The entries below are to be repeated exactly as they stand.

+++ Data in this exercise +++

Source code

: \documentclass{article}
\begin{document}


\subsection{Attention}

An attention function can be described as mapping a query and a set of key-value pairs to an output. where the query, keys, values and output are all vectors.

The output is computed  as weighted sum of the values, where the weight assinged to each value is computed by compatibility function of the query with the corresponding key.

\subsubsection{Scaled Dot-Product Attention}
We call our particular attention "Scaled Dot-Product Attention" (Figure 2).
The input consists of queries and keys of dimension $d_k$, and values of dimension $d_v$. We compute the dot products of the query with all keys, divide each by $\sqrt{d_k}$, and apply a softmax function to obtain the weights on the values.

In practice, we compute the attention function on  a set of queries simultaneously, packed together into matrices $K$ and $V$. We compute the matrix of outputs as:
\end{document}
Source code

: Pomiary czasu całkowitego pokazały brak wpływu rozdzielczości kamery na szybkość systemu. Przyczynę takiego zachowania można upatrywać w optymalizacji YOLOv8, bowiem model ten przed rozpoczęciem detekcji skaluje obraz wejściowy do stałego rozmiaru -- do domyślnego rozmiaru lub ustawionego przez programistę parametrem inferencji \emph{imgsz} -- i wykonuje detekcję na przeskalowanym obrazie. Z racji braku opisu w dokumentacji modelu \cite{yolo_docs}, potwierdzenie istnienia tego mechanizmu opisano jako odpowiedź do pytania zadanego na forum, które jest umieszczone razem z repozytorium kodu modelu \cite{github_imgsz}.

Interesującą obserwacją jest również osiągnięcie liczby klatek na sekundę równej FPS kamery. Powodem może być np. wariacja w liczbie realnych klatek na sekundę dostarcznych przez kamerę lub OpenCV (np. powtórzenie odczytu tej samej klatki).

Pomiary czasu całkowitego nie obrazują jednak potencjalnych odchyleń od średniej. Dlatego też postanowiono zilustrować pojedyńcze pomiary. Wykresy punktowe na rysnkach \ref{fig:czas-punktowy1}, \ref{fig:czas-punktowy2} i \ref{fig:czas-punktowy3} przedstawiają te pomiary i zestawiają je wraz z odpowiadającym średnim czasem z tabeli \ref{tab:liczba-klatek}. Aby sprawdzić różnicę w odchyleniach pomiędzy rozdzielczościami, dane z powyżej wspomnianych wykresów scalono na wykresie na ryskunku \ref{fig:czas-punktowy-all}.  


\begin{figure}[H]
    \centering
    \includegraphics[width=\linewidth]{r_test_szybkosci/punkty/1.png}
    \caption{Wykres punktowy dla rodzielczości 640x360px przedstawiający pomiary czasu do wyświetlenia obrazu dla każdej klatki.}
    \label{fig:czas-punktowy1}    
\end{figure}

+++

▸ **Exercise output**
Source code

: \documentclass{article}
\begin{document}


\subsection{Attention}

An attention function can be described as mapping a query and a set of key-value pairs to an output. where the query, keys, values and output are all vectors.

The output is computed  as weighted sum of the values, where the weight assinged to each value is computed by compatibility function of the query with the corresponding key.

\subsubsection{Scaled Dot-Product Attention}
We call our particular attention "Scaled Dot-Product Attention" (Figure 2).
The input consists of queries and keys of dimension $d_k$, and values of dimension $d_v$. We compute the dot products of the query with all keys, divide each by $\sqrt{d_k}$, and apply a softmax function to obtain the weights on the values.

In practice, we compute the attention function on  a set of queries simultaneously, packed together into matrices $K$ and $V$. We compute the matrix of outputs as:
\end{document}
Source code

: Pomiary czasu całkowitego pokazały brak wpływu rozdzielczości kamery na szybkość systemu. Przyczynę takiego zachowania można upatrywać w optymalizacji YOLOv8, bowiem model ten przed rozpoczęciem detekcji skaluje obraz wejściowy do stałego rozmiaru -- do domyślnego rozmiaru lub ustawionego przez programistę parametrem inferencji \emph{imgsz} -- i wykonuje detekcję na przeskalowanym obrazie. Z racji braku opisu w dokumentacji modelu \cite{yolo_docs}, potwierdzenie istnienia tego mechanizmu opisano jako odpowiedź do pytania zadanego na forum, które jest umieszczone razem z repozytorium kodu modelu \cite{github_imgsz}.

Interesującą obserwacją jest również osiągnięcie liczby klatek na sekundę równej FPS kamery. Powodem może być np. wariacja w liczbie realnych klatek na sekundę dostarcznych przez kamerę lub OpenCV (np. powtórzenie odczytu tej samej klatki).

Pomiary czasu całkowitego nie obrazują jednak potencjalnych odchyleń od średniej. Dlatego też postanowiono zilustrować pojedyńcze pomiary. Wykresy punktowe na rysnkach \ref{fig:czas-punktowy1}, \ref{fig:czas-punktowy2} i \ref{fig:czas-punktowy3} przedstawiają te pomiary i zestawiają je wraz z odpowiadającym średnim czasem z tabeli \ref{tab:liczba-klatek}. Aby sprawdzić różnicę w odchyleniach pomiędzy rozdzielczościami, dane z powyżej wspomnianych wykresów scalono na wykresie na ryskunku \ref{fig:czas-punktowy-all}.  


\begin{figure}[H]
    \centering
    \includegraphics[width=\linewidth]{r_test_szybkosci/punkty/1.png}
    \caption{Wykres punktowy dla rodzielczości 640x360px przedstawiający pomiary czasu do wyświetlenia obrazu dla każdej klatki.}
    \label{fig:czas-punktowy1}    
\end{figure}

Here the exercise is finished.